= Beginning of Section =
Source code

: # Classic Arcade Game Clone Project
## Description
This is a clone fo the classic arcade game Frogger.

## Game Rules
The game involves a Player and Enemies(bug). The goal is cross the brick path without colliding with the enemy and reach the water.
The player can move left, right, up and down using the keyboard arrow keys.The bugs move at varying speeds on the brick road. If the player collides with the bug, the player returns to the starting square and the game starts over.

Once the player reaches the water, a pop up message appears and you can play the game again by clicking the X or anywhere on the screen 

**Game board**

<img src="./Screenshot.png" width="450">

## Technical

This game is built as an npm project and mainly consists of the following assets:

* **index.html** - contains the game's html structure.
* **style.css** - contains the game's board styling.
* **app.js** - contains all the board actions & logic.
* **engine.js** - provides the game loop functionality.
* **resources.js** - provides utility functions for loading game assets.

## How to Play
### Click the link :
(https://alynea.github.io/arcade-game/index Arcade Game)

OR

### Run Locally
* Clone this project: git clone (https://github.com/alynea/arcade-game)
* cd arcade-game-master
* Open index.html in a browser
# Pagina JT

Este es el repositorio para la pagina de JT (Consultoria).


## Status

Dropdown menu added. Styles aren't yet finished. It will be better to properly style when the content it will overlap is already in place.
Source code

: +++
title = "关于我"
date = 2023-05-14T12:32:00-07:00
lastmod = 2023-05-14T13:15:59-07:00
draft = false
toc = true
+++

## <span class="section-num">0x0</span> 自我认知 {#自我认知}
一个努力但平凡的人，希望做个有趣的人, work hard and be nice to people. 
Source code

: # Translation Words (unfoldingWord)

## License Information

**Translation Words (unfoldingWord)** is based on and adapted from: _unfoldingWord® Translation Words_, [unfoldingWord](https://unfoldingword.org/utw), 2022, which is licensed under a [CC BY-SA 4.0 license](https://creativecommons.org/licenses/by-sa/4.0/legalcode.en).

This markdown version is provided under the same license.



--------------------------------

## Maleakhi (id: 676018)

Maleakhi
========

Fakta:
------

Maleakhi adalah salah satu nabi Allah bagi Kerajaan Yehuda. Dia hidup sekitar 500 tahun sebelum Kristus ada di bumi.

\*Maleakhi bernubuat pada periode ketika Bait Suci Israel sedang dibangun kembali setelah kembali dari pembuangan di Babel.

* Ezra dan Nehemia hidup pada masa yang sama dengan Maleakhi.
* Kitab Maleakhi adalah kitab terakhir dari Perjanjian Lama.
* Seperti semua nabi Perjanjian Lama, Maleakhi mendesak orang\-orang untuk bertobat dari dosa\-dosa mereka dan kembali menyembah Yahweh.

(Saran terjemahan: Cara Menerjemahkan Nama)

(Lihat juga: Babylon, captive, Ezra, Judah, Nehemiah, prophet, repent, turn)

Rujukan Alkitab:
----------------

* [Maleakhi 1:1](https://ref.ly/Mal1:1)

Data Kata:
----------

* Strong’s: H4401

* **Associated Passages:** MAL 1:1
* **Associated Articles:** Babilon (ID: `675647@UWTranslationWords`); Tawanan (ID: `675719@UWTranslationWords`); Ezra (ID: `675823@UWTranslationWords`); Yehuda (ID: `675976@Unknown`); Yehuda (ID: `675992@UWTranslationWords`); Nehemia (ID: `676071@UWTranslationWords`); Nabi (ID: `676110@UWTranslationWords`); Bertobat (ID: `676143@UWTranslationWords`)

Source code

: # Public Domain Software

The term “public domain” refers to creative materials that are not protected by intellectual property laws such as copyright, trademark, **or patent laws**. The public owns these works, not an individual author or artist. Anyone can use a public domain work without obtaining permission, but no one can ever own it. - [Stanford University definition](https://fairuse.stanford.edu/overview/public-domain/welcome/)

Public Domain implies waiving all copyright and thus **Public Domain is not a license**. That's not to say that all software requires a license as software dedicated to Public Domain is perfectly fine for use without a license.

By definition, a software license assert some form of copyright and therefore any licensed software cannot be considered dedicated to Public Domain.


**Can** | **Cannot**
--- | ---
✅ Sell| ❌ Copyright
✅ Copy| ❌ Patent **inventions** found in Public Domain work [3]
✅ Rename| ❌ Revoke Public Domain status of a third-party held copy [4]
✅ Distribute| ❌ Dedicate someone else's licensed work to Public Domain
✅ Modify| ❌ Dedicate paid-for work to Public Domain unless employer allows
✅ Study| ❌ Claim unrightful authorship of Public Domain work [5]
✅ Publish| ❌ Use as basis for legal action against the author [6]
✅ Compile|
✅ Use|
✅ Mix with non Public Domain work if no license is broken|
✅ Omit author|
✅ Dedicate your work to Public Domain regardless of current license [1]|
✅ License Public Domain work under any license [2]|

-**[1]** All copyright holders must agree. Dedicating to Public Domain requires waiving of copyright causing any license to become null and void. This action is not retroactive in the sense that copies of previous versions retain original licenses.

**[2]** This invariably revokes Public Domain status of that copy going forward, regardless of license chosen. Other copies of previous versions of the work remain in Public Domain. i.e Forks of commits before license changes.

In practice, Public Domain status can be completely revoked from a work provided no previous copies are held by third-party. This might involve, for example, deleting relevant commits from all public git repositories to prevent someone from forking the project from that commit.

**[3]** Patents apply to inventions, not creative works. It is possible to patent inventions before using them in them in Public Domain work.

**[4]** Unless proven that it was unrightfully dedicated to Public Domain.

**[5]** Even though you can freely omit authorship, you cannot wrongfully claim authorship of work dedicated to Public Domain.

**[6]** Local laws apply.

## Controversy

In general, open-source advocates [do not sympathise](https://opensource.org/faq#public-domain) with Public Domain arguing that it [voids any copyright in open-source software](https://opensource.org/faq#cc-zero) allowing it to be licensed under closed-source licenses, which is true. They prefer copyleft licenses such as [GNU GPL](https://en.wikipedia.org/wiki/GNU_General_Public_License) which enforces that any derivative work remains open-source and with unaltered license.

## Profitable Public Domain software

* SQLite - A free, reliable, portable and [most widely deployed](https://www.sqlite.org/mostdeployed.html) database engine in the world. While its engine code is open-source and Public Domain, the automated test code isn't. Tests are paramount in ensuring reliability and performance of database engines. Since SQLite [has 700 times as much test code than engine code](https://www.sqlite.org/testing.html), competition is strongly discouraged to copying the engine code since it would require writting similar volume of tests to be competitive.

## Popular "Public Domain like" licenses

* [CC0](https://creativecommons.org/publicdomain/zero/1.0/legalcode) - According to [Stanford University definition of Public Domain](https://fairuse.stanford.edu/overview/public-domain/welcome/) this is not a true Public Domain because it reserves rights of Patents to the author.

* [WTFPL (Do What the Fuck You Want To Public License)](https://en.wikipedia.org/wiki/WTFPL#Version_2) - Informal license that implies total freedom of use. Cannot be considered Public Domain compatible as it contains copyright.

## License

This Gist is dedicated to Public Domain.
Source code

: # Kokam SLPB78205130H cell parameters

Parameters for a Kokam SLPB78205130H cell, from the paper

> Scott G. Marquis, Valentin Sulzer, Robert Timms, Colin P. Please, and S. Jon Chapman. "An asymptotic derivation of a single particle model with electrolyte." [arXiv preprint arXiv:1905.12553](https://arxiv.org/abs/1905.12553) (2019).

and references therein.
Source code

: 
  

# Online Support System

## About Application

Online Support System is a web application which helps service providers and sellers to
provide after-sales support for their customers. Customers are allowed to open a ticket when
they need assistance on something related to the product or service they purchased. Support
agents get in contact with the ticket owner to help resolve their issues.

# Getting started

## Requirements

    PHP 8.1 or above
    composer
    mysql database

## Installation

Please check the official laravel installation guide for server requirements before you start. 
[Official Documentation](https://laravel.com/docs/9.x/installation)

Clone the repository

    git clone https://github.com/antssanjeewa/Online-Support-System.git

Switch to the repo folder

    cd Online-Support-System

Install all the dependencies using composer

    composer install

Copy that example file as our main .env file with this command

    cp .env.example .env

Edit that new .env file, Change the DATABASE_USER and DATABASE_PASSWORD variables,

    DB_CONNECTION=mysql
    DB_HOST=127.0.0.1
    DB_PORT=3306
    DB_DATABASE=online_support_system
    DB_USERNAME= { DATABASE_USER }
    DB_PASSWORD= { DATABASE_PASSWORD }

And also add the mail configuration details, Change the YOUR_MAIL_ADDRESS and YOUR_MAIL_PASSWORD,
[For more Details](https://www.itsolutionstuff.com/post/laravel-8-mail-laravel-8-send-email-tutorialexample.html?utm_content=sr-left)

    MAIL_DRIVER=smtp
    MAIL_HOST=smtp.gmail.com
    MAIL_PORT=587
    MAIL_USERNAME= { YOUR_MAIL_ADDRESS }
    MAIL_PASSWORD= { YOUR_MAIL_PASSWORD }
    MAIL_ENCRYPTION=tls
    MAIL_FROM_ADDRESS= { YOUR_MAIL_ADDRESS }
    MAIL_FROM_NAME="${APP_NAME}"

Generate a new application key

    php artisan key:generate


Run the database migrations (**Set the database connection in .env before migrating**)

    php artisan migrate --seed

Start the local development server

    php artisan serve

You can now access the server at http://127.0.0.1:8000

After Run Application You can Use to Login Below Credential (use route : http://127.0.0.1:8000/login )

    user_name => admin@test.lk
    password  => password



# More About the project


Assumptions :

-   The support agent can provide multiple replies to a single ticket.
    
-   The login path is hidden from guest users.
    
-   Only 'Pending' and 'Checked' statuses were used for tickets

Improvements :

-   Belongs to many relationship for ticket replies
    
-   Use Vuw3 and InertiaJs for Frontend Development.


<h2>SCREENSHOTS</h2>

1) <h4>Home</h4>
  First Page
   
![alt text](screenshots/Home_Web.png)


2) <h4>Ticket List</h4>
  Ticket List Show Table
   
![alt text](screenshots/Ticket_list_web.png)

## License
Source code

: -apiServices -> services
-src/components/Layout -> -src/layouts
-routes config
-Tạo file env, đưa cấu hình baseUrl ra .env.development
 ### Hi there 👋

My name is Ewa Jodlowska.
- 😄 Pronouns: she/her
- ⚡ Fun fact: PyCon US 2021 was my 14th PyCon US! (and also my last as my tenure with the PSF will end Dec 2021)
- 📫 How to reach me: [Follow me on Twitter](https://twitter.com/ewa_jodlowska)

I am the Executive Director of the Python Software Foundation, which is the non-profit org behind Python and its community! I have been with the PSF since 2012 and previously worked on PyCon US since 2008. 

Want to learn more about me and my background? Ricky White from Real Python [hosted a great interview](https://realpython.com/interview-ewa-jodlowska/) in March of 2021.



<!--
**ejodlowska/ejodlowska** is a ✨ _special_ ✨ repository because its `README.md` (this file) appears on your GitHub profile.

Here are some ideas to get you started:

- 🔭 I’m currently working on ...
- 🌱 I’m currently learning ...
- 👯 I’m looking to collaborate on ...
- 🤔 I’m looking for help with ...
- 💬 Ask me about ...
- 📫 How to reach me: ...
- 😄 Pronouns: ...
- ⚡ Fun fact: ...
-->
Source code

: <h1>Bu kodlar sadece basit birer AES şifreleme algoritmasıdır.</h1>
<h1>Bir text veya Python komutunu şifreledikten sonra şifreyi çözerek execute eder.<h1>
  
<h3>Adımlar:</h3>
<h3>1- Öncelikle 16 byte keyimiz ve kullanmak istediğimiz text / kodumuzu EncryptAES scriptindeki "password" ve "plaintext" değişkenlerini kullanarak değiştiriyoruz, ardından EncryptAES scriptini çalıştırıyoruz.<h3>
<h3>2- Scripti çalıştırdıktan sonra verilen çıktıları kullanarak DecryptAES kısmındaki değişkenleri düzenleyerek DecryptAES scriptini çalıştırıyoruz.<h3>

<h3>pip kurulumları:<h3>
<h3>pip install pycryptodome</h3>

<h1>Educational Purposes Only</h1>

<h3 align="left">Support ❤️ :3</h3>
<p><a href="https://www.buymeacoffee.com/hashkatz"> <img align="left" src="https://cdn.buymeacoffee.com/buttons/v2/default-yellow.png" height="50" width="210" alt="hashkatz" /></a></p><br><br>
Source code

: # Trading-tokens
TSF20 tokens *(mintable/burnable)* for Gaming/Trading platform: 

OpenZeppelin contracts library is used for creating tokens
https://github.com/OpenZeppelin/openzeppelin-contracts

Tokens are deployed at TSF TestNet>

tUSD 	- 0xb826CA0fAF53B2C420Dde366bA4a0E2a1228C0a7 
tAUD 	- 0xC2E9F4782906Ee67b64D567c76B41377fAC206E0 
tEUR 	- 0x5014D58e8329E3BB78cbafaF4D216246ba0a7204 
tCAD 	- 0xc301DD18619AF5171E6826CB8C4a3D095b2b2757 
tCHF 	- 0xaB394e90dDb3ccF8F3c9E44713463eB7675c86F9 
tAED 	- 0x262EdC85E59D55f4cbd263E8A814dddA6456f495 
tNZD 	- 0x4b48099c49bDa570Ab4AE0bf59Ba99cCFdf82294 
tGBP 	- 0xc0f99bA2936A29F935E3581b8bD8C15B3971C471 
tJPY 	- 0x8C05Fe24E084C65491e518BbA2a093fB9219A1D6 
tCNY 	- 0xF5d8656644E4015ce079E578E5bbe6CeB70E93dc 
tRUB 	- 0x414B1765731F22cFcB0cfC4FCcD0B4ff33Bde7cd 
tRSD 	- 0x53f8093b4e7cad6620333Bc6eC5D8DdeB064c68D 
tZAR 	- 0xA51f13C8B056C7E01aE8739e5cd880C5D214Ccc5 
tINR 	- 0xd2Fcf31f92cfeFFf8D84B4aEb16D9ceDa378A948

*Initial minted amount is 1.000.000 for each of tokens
= End of Section =
• **Requirement**: Pull out every line in the data above that has the word "also".

• **Response area**:
And also add the mail configuration details, Change the YOUR_MAIL_ADDRESS and YOUR_MAIL_PASSWORD,
- ⚡ Fun fact: PyCon US 2021 was my 14th PyCon US! (and also my last as my tenure with the PSF will end Dec 2021)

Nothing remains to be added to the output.